RECORDS PROVIDED >>
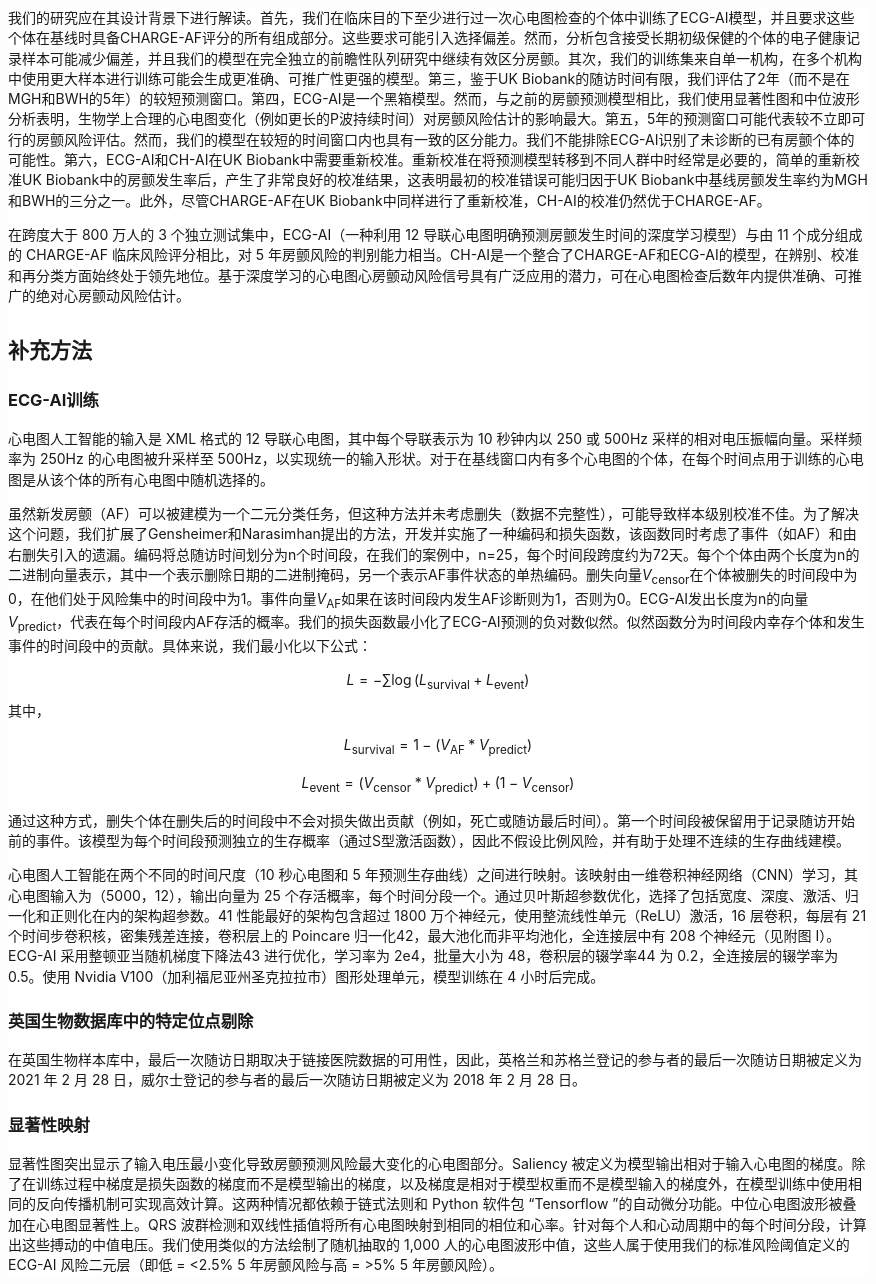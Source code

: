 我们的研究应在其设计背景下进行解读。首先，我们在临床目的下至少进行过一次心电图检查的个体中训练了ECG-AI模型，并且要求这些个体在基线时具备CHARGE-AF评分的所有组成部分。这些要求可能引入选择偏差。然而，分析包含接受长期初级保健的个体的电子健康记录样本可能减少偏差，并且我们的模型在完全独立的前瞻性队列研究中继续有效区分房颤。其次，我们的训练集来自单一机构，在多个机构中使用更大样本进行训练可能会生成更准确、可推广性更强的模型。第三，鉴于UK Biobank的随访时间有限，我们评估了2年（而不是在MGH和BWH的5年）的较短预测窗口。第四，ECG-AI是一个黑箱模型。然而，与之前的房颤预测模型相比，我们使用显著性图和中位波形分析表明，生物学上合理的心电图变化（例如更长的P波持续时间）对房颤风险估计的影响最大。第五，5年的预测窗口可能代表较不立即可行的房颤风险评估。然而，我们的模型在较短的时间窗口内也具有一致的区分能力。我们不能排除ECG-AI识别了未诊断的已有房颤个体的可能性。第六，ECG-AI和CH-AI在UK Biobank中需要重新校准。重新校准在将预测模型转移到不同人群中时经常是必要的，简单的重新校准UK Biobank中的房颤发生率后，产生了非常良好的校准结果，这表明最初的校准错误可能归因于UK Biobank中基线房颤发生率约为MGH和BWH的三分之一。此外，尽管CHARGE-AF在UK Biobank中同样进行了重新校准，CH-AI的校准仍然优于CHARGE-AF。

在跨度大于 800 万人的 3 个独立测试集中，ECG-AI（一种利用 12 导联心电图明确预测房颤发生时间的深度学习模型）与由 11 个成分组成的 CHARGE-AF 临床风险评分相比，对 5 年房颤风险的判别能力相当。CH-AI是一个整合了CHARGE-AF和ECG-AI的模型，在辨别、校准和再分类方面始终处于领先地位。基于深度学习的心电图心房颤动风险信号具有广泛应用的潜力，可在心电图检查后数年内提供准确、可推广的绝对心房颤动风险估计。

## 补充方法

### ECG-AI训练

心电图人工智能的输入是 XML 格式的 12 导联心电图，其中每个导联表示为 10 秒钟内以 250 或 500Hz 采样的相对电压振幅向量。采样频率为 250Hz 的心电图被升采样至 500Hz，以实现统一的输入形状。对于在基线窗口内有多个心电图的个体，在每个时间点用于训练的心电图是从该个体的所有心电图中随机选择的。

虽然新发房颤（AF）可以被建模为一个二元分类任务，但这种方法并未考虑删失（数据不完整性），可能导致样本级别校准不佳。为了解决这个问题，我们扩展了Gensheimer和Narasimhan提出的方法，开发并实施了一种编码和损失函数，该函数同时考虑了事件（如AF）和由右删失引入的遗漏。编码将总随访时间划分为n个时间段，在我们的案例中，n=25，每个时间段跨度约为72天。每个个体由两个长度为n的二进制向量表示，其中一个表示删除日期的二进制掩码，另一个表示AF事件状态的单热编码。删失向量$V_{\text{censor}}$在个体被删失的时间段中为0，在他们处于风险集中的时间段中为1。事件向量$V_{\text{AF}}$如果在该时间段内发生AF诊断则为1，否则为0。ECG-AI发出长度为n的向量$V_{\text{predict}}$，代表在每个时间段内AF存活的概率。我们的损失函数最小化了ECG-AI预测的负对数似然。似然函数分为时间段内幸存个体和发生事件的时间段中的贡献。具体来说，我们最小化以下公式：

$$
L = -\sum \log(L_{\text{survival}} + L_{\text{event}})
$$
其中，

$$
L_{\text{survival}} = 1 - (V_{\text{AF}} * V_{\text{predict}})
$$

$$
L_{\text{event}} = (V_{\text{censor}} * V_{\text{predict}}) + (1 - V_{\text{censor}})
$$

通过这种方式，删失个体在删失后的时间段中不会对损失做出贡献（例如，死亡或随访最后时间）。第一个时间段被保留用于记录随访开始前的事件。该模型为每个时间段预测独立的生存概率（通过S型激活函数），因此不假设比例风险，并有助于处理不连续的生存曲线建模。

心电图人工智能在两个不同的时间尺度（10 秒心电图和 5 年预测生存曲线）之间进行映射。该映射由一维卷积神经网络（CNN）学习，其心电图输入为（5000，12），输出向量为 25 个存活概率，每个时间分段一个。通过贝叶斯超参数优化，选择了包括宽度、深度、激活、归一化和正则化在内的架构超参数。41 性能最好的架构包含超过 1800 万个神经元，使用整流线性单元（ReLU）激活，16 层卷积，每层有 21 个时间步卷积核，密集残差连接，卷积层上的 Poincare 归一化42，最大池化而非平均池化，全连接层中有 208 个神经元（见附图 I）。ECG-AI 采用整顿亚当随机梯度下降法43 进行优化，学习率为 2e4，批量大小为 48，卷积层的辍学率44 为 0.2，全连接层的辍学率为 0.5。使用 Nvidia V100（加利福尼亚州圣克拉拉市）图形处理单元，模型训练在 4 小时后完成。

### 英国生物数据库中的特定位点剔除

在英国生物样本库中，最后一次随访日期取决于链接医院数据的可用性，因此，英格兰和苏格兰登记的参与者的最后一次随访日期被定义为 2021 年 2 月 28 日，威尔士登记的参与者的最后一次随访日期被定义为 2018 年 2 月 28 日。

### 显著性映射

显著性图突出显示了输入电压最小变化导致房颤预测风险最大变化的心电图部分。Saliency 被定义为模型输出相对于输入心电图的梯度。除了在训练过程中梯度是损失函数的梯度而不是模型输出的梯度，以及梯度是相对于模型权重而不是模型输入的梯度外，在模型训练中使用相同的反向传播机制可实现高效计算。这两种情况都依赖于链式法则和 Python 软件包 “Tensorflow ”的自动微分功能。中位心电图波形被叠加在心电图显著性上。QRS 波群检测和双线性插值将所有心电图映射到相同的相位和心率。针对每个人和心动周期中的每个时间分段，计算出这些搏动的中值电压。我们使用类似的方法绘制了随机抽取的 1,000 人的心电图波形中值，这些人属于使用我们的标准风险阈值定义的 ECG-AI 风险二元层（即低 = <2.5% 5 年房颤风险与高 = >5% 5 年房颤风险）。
...
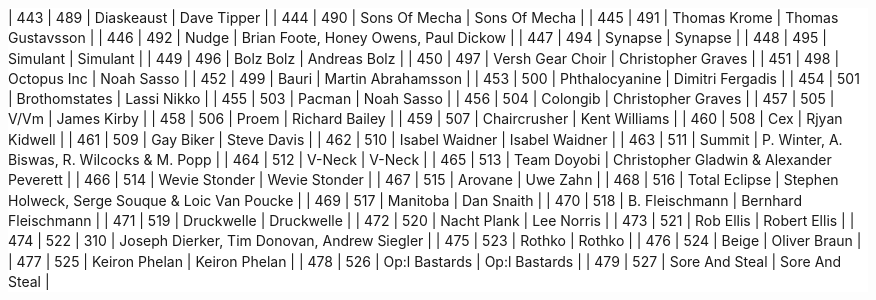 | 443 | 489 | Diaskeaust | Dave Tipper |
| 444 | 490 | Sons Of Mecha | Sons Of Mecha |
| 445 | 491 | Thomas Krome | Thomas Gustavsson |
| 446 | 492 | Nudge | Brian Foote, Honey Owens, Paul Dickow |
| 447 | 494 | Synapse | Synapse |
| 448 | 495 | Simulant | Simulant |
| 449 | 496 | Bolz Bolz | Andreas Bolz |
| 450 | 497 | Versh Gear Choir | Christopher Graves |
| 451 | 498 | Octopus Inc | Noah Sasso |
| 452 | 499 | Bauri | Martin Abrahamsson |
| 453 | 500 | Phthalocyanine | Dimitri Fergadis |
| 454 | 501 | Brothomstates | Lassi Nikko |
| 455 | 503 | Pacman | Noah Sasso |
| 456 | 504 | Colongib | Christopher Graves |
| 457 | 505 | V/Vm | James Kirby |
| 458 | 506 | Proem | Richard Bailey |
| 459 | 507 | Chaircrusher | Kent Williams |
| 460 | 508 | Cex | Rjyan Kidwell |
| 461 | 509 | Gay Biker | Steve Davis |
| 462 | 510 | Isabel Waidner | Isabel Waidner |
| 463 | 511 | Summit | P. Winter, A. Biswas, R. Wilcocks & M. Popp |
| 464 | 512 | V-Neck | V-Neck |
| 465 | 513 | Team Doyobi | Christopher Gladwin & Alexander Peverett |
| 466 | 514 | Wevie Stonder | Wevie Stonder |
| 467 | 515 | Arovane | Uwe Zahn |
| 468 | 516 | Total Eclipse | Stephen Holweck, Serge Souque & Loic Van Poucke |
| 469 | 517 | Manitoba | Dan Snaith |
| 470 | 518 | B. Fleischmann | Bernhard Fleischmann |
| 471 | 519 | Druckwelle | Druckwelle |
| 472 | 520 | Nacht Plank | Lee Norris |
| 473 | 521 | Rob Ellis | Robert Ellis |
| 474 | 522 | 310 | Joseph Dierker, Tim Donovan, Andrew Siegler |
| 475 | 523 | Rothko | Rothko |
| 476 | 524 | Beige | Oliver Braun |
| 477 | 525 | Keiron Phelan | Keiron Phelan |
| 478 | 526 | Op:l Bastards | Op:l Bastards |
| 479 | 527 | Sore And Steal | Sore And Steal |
--
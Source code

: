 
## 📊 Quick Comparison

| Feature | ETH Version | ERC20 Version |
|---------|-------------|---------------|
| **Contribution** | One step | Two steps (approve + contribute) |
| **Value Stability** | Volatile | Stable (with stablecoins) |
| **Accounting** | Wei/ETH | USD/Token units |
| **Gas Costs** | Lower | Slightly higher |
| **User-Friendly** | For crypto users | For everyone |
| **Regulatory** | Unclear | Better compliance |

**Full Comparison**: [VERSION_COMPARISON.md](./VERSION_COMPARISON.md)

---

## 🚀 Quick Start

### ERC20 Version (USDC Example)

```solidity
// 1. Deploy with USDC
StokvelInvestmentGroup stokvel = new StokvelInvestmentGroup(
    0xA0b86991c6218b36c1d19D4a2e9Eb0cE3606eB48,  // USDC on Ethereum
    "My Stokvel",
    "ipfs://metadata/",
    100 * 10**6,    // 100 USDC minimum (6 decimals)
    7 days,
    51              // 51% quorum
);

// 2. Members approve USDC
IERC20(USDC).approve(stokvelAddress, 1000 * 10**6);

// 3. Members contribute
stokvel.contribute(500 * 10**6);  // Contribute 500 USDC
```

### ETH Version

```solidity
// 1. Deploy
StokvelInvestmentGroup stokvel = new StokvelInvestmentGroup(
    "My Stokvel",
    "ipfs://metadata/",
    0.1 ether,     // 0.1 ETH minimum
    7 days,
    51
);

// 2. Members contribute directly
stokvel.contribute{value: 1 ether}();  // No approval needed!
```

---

TASK TO CARRY OUT >>
Within the data above, the span starting at the line containing "Richard Bailey |" and ending at the line containing "Bernhard Fleischmann |" is to be retyped exactly, with no other lines.

OUTPUT OF THE TASK >>
| 458 | 506 | Proem | Richard Bailey |
| 459 | 507 | Chaircrusher | Kent Williams |
| 460 | 508 | Cex | Rjyan Kidwell |
| 461 | 509 | Gay Biker | Steve Davis |
| 462 | 510 | Isabel Waidner | Isabel Waidner |
| 463 | 511 | Summit | P. Winter, A. Biswas, R. Wilcocks & M. Popp |
| 464 | 512 | V-Neck | V-Neck |
| 465 | 513 | Team Doyobi | Christopher Gladwin & Alexander Peverett |
| 466 | 514 | Wevie Stonder | Wevie Stonder |
| 467 | 515 | Arovane | Uwe Zahn |
| 468 | 516 | Total Eclipse | Stephen Holweck, Serge Souque & Loic Van Poucke |
| 469 | 517 | Manitoba | Dan Snaith |
| 470 | 518 | B. Fleischmann | Bernhard Fleischmann |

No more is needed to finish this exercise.